Prior to seeing War Horse, I expected puppets. And horses. Possibly even tears. To sum up, I expected a straight play with puppets, horses, and tears. I didn’t expect music; nor did I expect light animation or the amalgam of art I was presented with.
War Horse, based on the novel by Michael Morpurgo and currently showing at the Vivian Beaumont Theater, follows the trajectory of a young boy and his horse who are separated as a result of World War I. The story is heartwarming. And the famous puppets used to play the horses are truly as lifelike and amazing as I had heard they were. For me, War Horse seems to be a convergence of more than just one type of art, transcending the idea of a traditional play to instead become more of an experience in multiple art forms.
Throughout the show, traditional folk songs are sung in interim periods between scenes, or sometimes to highlight specific moments during the action. Generally these are sung a capella. Some songs are livelier than others, accompanied by a violin, a second voice, or even an accordion. One song in particular leaves the audience haunted by its soulful refrain, “Only remembered for what we have done.” The refrain is repeatedly heard throughout the show, linking scenes together aurally, and providing an added cultural component to deepen the play’s setting in Devon, England.

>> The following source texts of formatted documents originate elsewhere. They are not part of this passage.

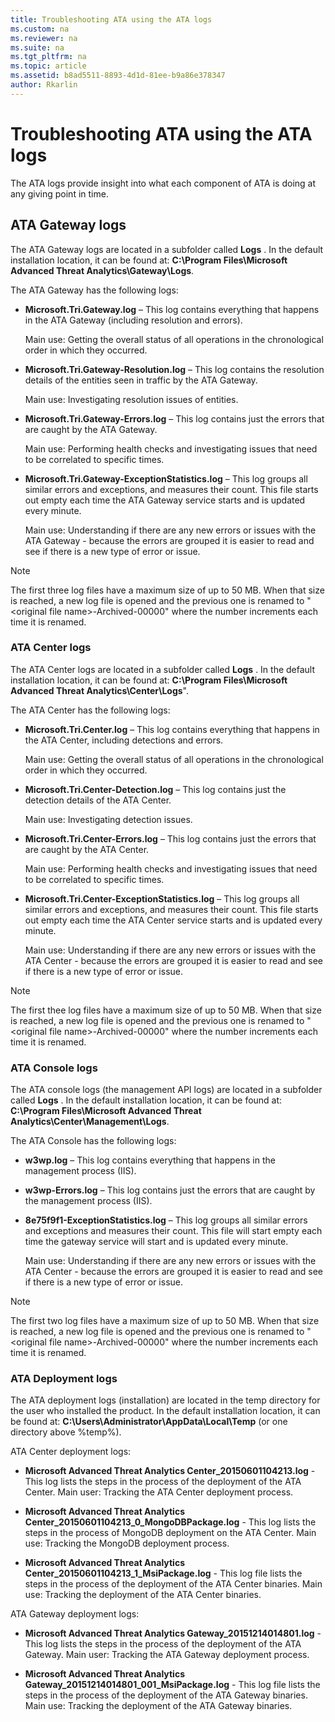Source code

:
 ```yaml
---
title: Troubleshooting ATA using the ATA logs
ms.custom: na
ms.reviewer: na
ms.suite: na
ms.tgt_pltfrm: na
ms.topic: article
ms.assetid: b8ad5511-8893-4d1d-81ee-b9a86e378347
author: Rkarlin
---
```

# Troubleshooting ATA using the ATA logs
The ATA logs provide insight into what each component of ATA is doing at any giving point in time.

## ATA Gateway logs
The ATA Gateway logs are located in a subfolder called **Logs** . In the default installation location, it can be found at: **C:\Program Files\Microsoft Advanced Threat Analytics\Gateway\Logs**.

The ATA Gateway has the following logs:

-   **Microsoft.Tri.Gateway.log** – This log contains everything that happens in the ATA Gateway (including resolution and errors).

    Main use: Getting the overall status of all operations in the chronological order in which they occurred.

-   **Microsoft.Tri.Gateway-Resolution.log** – This log contains the resolution details of the entities seen in traffic by the ATA Gateway.

    Main use: Investigating resolution issues of entities.

-   **Microsoft.Tri.Gateway-Errors.log** – This log contains just the errors that are caught by the ATA Gateway.

    Main use: Performing health checks and investigating issues that need to be correlated to specific times.

-   **Microsoft.Tri.Gateway-ExceptionStatistics.log** – This log groups all similar errors and exceptions, and measures their count.
    This file starts out  empty each time the ATA Gateway service starts and is updated every minute.

    Main use: Understanding if there are any new errors or issues with the ATA Gateway  - because the errors are grouped it is easier to read and see if there is a new type of error or issue.

> [!NOTE]
> The first three log files have a maximum size of up to 50 MB. When that size is reached, a new log file is opened and the previous one is renamed to "&lt;original file name&gt;-Archived-00000" where the number increments each time it is renamed.

### ATA Center logs
The ATA Center logs are located in a subfolder called **Logs** . In the default installation location, it can be found at: **C:\Program Files\Microsoft Advanced Threat Analytics\Center\Logs**".

The ATA Center has the following logs:

-   **Microsoft.Tri.Center.log** – This log contains everything that happens in the ATA Center, including detections and errors.

    Main use: Getting the overall status of all operations in the chronological order in which they occurred.

-   **Microsoft.Tri.Center-Detection.log** – This log contains just the detection details of the ATA Center.

    Main use: Investigating detection issues.

-   **Microsoft.Tri.Center-Errors.log** – This log contains just the errors that are caught by the ATA Center.

    Main use: Performing health checks and investigating issues that need to be correlated to specific times.

-   **Microsoft.Tri.Center-ExceptionStatistics.log** – This log groups all similar errors and exceptions, and measures their count.
    This file starts out empty each time the ATA Center service starts and is updated every minute.

    Main use: Understanding if there are any new errors or issues with the ATA Center - because the errors are grouped it is easier to read and see if there is a new type of error or issue.

> [!NOTE]
> The first thee log files have a maximum size of up to 50 MB. When that size is reached, a new log file is opened and the previous one is renamed to "&lt;original file name&gt;-Archived-00000" where the number increments each time it is renamed.

### ATA Console logs
The ATA console logs (the management API logs) are located in a subfolder called **Logs** . In the default installation location, it can be found at: **C:\Program Files\Microsoft Advanced Threat Analytics\Center\Management\Logs**.

The ATA Console has the following logs:

-   **w3wp.log** – This log contains everything that happens in the management process (IIS).


-   **w3wp-Errors.log** – This log contains just the errors that are caught by the management process (IIS).


-   **8e75f9f1-ExceptionStatistics.log** – This log groups all similar errors and exceptions and measures their count.
    This file will start empty each time the gateway service will start and is updated every minute.

    Main use: Understanding if there are any new errors or issues with the ATA Center  - because the errors are grouped it is easier to read and see if there is a new type of error or issue.

> [!NOTE]
> The first two log files have a maximum size of up to 50 MB. When that size is reached, a new log file is opened and the previous one is renamed to "&lt;original file name&gt;-Archived-00000" where the number increments each time it is renamed.

### ATA Deployment logs
The ATA deployment logs (installation) are located in the temp directory for the user who installed the product. In the default installation location, it can be found at: **C:\Users\Administrator\AppData\Local\Temp** (or one directory above %temp%).

ATA Center deployment logs:

-   **Microsoft Advanced Threat Analytics Center_20150601104213.log** - This log lists the steps in the process of the deployment of the ATA Center. 
Main user: Tracking the ATA Center deployment process.

-   **Microsoft Advanced Threat Analytics Center_20150601104213_0_MongoDBPackage.log** - This log lists the steps in the process of MongoDB deployment on the ATA Center.
Main use: Tracking the MongoDB deployment process.

-   **Microsoft Advanced Threat Analytics Center_20150601104213_1_MsiPackage.log** - This log file lists the steps in the process of the deployment of the ATA Center binaries.
Main use: Tracking the deployment of the ATA Center binaries.

ATA Gateway deployment logs:

-   **Microsoft Advanced Threat Analytics Gateway_20151214014801.log** - This log lists the steps in the process of the deployment of the ATA Gateway. 
Main user: Tracking the ATA Gateway deployment process.

-   **Microsoft Advanced Threat Analytics Gateway_20151214014801_001_MsiPackage.log** - This log file lists the steps in the process of the deployment of the ATA Gateway binaries.
Main use: Tracking the deployment of the ATA Gateway binaries.

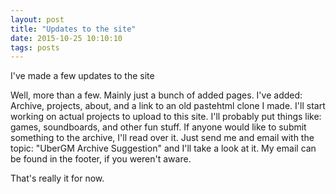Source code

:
 ```yaml
---
layout: post
title: "Updates to the site"
date: 2015-10-25 10:10:10
tags: posts
---
```

I've made a few updates to the site

Well, more than a few. Mainly just a bunch of added pages. I've added: Archive, projects, about, and a link to an old pastehtml
clone I made. I'll start working on actual projects to upload to this site. I'll probably put things like: games, soundboards,
and other fun stuff. If anyone would like to submit something to the archive, I'll read over it. Just send me and email with the
topic: "UberGM Archive Suggestion" and I'll take a look at it. My email can be found in the footer, if you weren't aware.

That's really it for now.
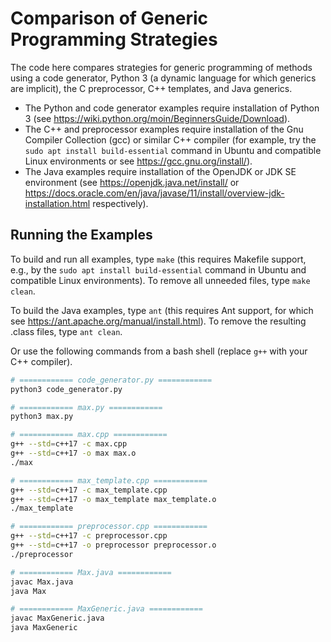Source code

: # Comparison of Generic Programming Strategies

The code here compares strategies for generic programming of methods using a code generator, Python 3 (a dynamic language for which generics are implicit), the C preprocessor, C++ templates, and Java generics.

* The Python and code generator examples require installation of Python 3 (see https://wiki.python.org/moin/BeginnersGuide/Download).
* The C++ and preprocessor examples require installation of the Gnu Compiler Collection (gcc) or similar C++ compiler (for example, try the ``sudo apt install build-essential`` command in Ubuntu and compatible Linux environments or see https://gcc.gnu.org/install/).
* The Java examples require installation of the OpenJDK or JDK SE environment (see https://openjdk.java.net/install/ or https://docs.oracle.com/en/java/javase/11/install/overview-jdk-installation.html respectively).

## Running the Examples

To build and run all examples, type ``make`` (this requires Makefile support, e.g., by the ``sudo apt install build-essential`` command in Ubuntu and compatible Linux environments). To remove all unneeded files, type ``make clean``.

To build the Java examples, type ``ant`` (this requires Ant support, for which see https://ant.apache.org/manual/install.html). To remove the resulting .class files, type ``ant clean``.

Or use the following commands from a bash shell (replace ``g++`` with your C++ compiler).

```bash
# ============ code_generator.py ============
python3 code_generator.py

# ============ max.py ============
python3 max.py

# ============ max.cpp ============
g++ --std=c++17 -c max.cpp
g++ --std=c++17 -o max max.o
./max

# ============ max_template.cpp ============
g++ --std=c++17 -c max_template.cpp
g++ --std=c++17 -o max_template max_template.o
./max_template

# ============ preprocessor.cpp ============
g++ --std=c++17 -c preprocessor.cpp
g++ --std=c++17 -o preprocessor preprocessor.o
./preprocessor

# ============ Max.java ============
javac Max.java
java Max

# ============ MaxGeneric.java ============
javac MaxGeneric.java
java MaxGeneric

```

The use of lights and animation also gives depth to the performance, whether by depicting a full and approaching cavalry on a screen hanging above the stage or by adding visual realism to the blasts portrayed in battle scenes. Though it could easily distracting to have so much going on, Warhorse managed to rein in all of its artistry to create a completely enchanting production.
It would be remiss of me not to comment on the puppetry, since it is the most well-known aspect of the show. The horses are realistic to the point where you no longer notice the actors at all. And the puppetry is also used in many other, less-often described ways. Geese and chicken casually walk across the stage as puppets. And bird puppets actually open the show. Inanimate objects, too, also become puppets, as tanks roll and missiles fly across the stage.
I saw War Horse through an incredible opportunity provided by High 5 and Lincoln Center Theater, but I strongly recommend it to any who have the chance. It is so much more than just a play.